All the Justices concur.On March 23, 2007, Roscoe was indicted for malice murder, felony murder predicated on aggravated assault, two counts of aggravated assault with a deadly weapon, two counts of possession of a firearm during the commission of a felony, three counts of possession of a firearm by a convicted felon, hijacking a motor vehicle, misdemeanor carrying a concealed weapon, and misdemeanor obstruction. Roscoe’s initial trial, which began on April 27, 2009, ended in a mistrial. The trial court also granted Roscoe’s plea in bar on April 29, 2009, but later granted the State’s motion for reconsideration on the issue, clearing the way for a new trial. This Court *20affirmed the trial court’s ruling on the State’s motion for reconsideration in Roscoe v. State, 286 Ga. 325 (687 SE2d 455) (2009), and Roscoe was retried on April 27-29, 2010. Roscoe was found guilty on all counts. The three counts of possession of a firearm by a convicted felon were bifurcated, and Roscoe was found guilty on those specific counts in a separate proceeding. Roscoe was sentenced to life imprisonment for malice murder, twenty consecutive years for hijacking a vehicle, five consecutive years for each count of possession of a firearm during the commission of a felony, five years for each count of possession of a firearm by a convicted felon (two counts to run concurrent with the murder count and one count to run consecutive to the hijacking count), and twelve months on each misdemeanor (to run concurrent with each other and with the murder sentence). The felony murder count was vacated by operation of law, Malcolm v. State, 263 Ga. 369 (4) (434 SE2d 479) (1993), and the remaining counts were merged for sentencing purposes.
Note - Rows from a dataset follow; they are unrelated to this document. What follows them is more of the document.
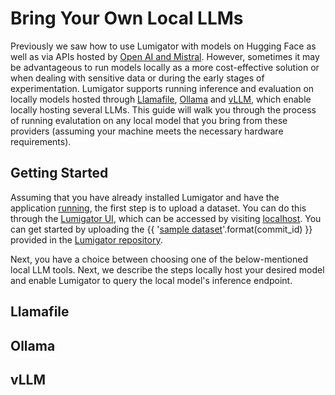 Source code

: # Bring Your Own Local LLMs
Previously we saw how to use Lumigator with models on Hugging Face as well as via APIs hosted by [Open AI and Mistral](../user-guides/inference.md#model-specification). However, sometimes it may be advantageous to run models locally as a more cost-effective solution or when dealing with sensitive data or during the early stages of experimentation. Lumigator supports running inference and evaluation on locally models hosted through [Llamafile](https://github.com/Mozilla-Ocho/llamafile), [Ollama](https://ollama.com/search) and [vLLM](https://docs.vllm.ai/en/latest/), which enable locally hosting several LLMs. This guide will walk you through the process of running evalutation on any local model that you bring from these providers (assuming your machine meets the necessary hardware requirements).

## Getting Started
Assuming that you have already installed Lumigator and have the application [running](../get-started/installation.md#local-deployment), the first step is to upload a dataset. You can do this through the [Lumigator UI](../get-started/ui-guide.md), which can be accessed by visiting [localhost](http://localhost). You can get started by uploading the {{ '[sample dataset](https://github.com/mozilla-ai/lumigator/blob/{}/lumigator/sample_data/dialogsum_exc.csv)'.format(commit_id) }} provided in the [Lumigator repository](https://github.com/mozilla-ai/lumigator).

Next, you have a choice between choosing one of the below-mentioned local LLM tools. Next, we describe the steps locally host your desired model and enable Lumigator to query the local model's inference endpoint.

## Llamafile


## Ollama


## vLLM
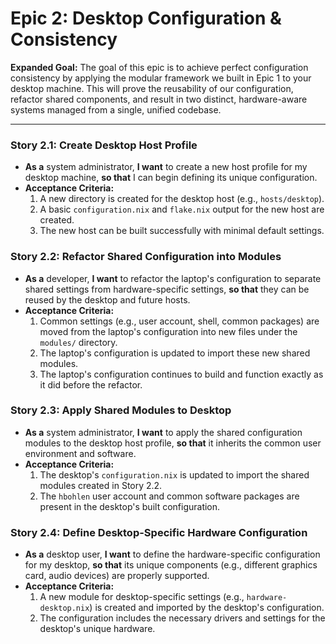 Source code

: # Epic 2: Desktop Configuration & Consistency

**Expanded Goal:** The goal of this epic is to achieve perfect configuration consistency by applying the modular framework we built in Epic 1 to your desktop machine. This will prove the reusability of our configuration, refactor shared components, and result in two distinct, hardware-aware systems managed from a single, unified codebase.

---

### Story 2.1: Create Desktop Host Profile
* **As a** system administrator, **I want** to create a new host profile for my desktop machine, **so that** I can begin defining its unique configuration.
* **Acceptance Criteria:**
    1.  A new directory is created for the desktop host (e.g., `hosts/desktop`).
    2.  A basic `configuration.nix` and `flake.nix` output for the new host are created.
    3.  The new host can be built successfully with minimal default settings.

### Story 2.2: Refactor Shared Configuration into Modules
* **As a** developer, **I want** to refactor the laptop's configuration to separate shared settings from hardware-specific settings, **so that** they can be reused by the desktop and future hosts.
* **Acceptance Criteria:**
    1.  Common settings (e.g., user account, shell, common packages) are moved from the laptop's configuration into new files under the `modules/` directory.
    2.  The laptop's configuration is updated to import these new shared modules.
    3.  The laptop's configuration continues to build and function exactly as it did before the refactor.

### Story 2.3: Apply Shared Modules to Desktop
* **As a** system administrator, **I want** to apply the shared configuration modules to the desktop host profile, **so that** it inherits the common user environment and software.
* **Acceptance Criteria:**
    1.  The desktop's `configuration.nix` is updated to import the shared modules created in Story 2.2.
    2.  The `hbohlen` user account and common software packages are present in the desktop's built configuration.

### Story 2.4: Define Desktop-Specific Hardware Configuration
* **As a** desktop user, **I want** to define the hardware-specific configuration for my desktop, **so that** its unique components (e.g., different graphics card, audio devices) are properly supported.
* **Acceptance Criteria:**
    1.  A new module for desktop-specific settings (e.g., `hardware-desktop.nix`) is created and imported by the desktop's configuration.
    2.  The configuration includes the necessary drivers and settings for the desktop's unique hardware.
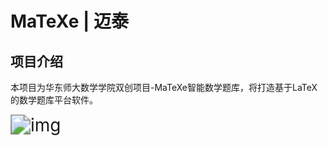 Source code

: # MaTeXe | 迈泰

## 项目介绍

本项目为华东师大数学学院双创项目-MaTeXe智能数学题库，将打造基于LaTeX的数学题库平台软件。

<img src="https://saladcloud.s3.bitiful.net/FILE/MaTeXe/img/logo.svg" alt="img" style="zoom:200%;" />
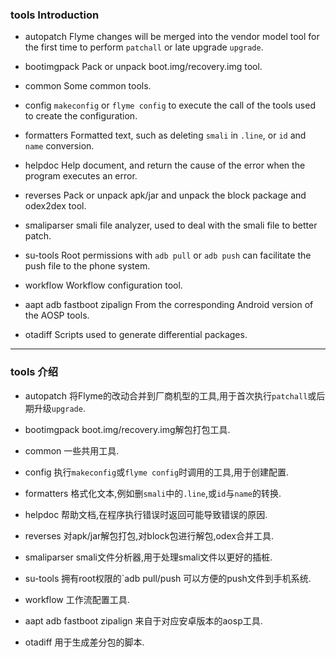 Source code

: ### tools Introduction

  * autopatch
    Flyme changes will be merged into the vendor model tool for the first time to
    perform `patchall` or late upgrade `upgrade`.

  * bootimgpack
    Pack or unpack boot.img/recovery.img tool.

  * common
    Some common tools.

  * config
    `makeconfig` or `flyme config` to execute the call of the tools used to create the configuration.

  * formatters
    Formatted text, such as deleting `smali` in `.line`, or `id` and `name` conversion.

  * helpdoc
    Help document, and return the cause of the error when the program executes an error.

  * reverses
    Pack or unpack apk/jar and unpack the block package and odex2dex tool.

  * smaliparser
    smali file analyzer, used to deal with the smali file to better patch.

  * su-tools
    Root permissions with `adb pull` or `adb push` can facilitate the push file to the phone system.

  * workflow
    Workflow configuration tool.

  * aapt adb fastboot zipalign
    From the corresponding Android version of the AOSP tools.

  * otadiff
    Scripts used to generate differential packages.

-------------------------------------------------------------------------------

### tools 介绍

  * autopatch
    将Flyme的改动合并到厂商机型的工具,用于首次执行`patchall`或后期升级`upgrade`.

  * bootimgpack
    boot.img/recovery.img解包打包工具.

  * common
    一些共用工具.

  * config
    执行`makeconfig`或`flyme config`时调用的工具,用于创建配置.

  * formatters
    格式化文本,例如删`smali`中的`.line`,或`id`与`name`的转换.

  * helpdoc
    帮助文档,在程序执行错误时返回可能导致错误的原因.

  * reverses
    对apk/jar解包打包,对block包进行解包,odex合并工具.

  * smaliparser
    smali文件分析器,用于处理smali文件以更好的插桩.

  * su-tools
    拥有root权限的`adb pull/push 可以方便的push文件到手机系统.

  * workflow
    工作流配置工具.

  * aapt adb fastboot zipalign
    来自于对应安卓版本的aosp工具.

  * otadiff
    用于生成差分包的脚本.

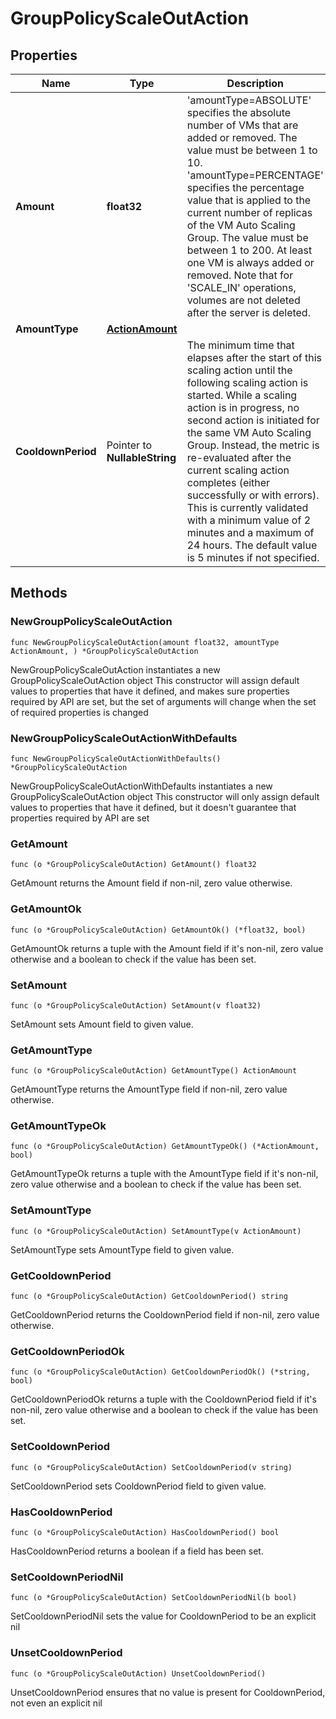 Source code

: # GroupPolicyScaleOutAction

## Properties

|Name | Type | Description | Notes|
|------------ | ------------- | ------------- | -------------|
|**Amount** | **float32** | &#39;amountType&#x3D;ABSOLUTE&#39; specifies the absolute number of VMs that are added or removed. The value must be between 1 to 10.   &#39;amountType&#x3D;PERCENTAGE&#39; specifies the percentage value that is applied to the current number of replicas of the VM Auto Scaling Group. The value must be between 1 to 200.   At least one VM is always added or removed.   Note that for &#39;SCALE_IN&#39; operations, volumes are not deleted after the server is deleted. | |
|**AmountType** | [**ActionAmount**](ActionAmount.md) |  | |
|**CooldownPeriod** | Pointer to **NullableString** | The minimum time that elapses after the start of this scaling action until the following scaling action is started. While a scaling action is in progress, no second action is initiated for the same VM Auto Scaling Group. Instead, the metric is re-evaluated after the current scaling action completes (either successfully or with errors). This is currently validated with a minimum value of 2 minutes and a maximum of 24 hours. The default value is 5 minutes if not specified. | [optional] [default to "5m"]|

## Methods

### NewGroupPolicyScaleOutAction

`func NewGroupPolicyScaleOutAction(amount float32, amountType ActionAmount, ) *GroupPolicyScaleOutAction`

NewGroupPolicyScaleOutAction instantiates a new GroupPolicyScaleOutAction object
This constructor will assign default values to properties that have it defined,
and makes sure properties required by API are set, but the set of arguments
will change when the set of required properties is changed

### NewGroupPolicyScaleOutActionWithDefaults

`func NewGroupPolicyScaleOutActionWithDefaults() *GroupPolicyScaleOutAction`

NewGroupPolicyScaleOutActionWithDefaults instantiates a new GroupPolicyScaleOutAction object
This constructor will only assign default values to properties that have it defined,
but it doesn't guarantee that properties required by API are set

### GetAmount

`func (o *GroupPolicyScaleOutAction) GetAmount() float32`

GetAmount returns the Amount field if non-nil, zero value otherwise.

### GetAmountOk

`func (o *GroupPolicyScaleOutAction) GetAmountOk() (*float32, bool)`

GetAmountOk returns a tuple with the Amount field if it's non-nil, zero value otherwise
and a boolean to check if the value has been set.

### SetAmount

`func (o *GroupPolicyScaleOutAction) SetAmount(v float32)`

SetAmount sets Amount field to given value.


### GetAmountType

`func (o *GroupPolicyScaleOutAction) GetAmountType() ActionAmount`

GetAmountType returns the AmountType field if non-nil, zero value otherwise.

### GetAmountTypeOk

`func (o *GroupPolicyScaleOutAction) GetAmountTypeOk() (*ActionAmount, bool)`

GetAmountTypeOk returns a tuple with the AmountType field if it's non-nil, zero value otherwise
and a boolean to check if the value has been set.

### SetAmountType

`func (o *GroupPolicyScaleOutAction) SetAmountType(v ActionAmount)`

SetAmountType sets AmountType field to given value.


### GetCooldownPeriod

`func (o *GroupPolicyScaleOutAction) GetCooldownPeriod() string`

GetCooldownPeriod returns the CooldownPeriod field if non-nil, zero value otherwise.

### GetCooldownPeriodOk

`func (o *GroupPolicyScaleOutAction) GetCooldownPeriodOk() (*string, bool)`

GetCooldownPeriodOk returns a tuple with the CooldownPeriod field if it's non-nil, zero value otherwise
and a boolean to check if the value has been set.

### SetCooldownPeriod

`func (o *GroupPolicyScaleOutAction) SetCooldownPeriod(v string)`

SetCooldownPeriod sets CooldownPeriod field to given value.

### HasCooldownPeriod

`func (o *GroupPolicyScaleOutAction) HasCooldownPeriod() bool`

HasCooldownPeriod returns a boolean if a field has been set.

### SetCooldownPeriodNil

`func (o *GroupPolicyScaleOutAction) SetCooldownPeriodNil(b bool)`

 SetCooldownPeriodNil sets the value for CooldownPeriod to be an explicit nil

### UnsetCooldownPeriod
`func (o *GroupPolicyScaleOutAction) UnsetCooldownPeriod()`

UnsetCooldownPeriod ensures that no value is present for CooldownPeriod, not even an explicit nil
Roscoe filed a motion for ne w trial on May 13, 2010, which he amended on July 29, 2014. Following a hearing, the motion was denied on April 15, 2016. Roscoe filed a timely notice of appeal, and, after the payment of costs, his appeal was docketed to the April 2017 term of this Court and submitted for decision on the briefs.
This case was tried under the old Evidence Code. Statements against interest are addressed in the new Evidence Code in OCGA § 24-8-804 (b) (3).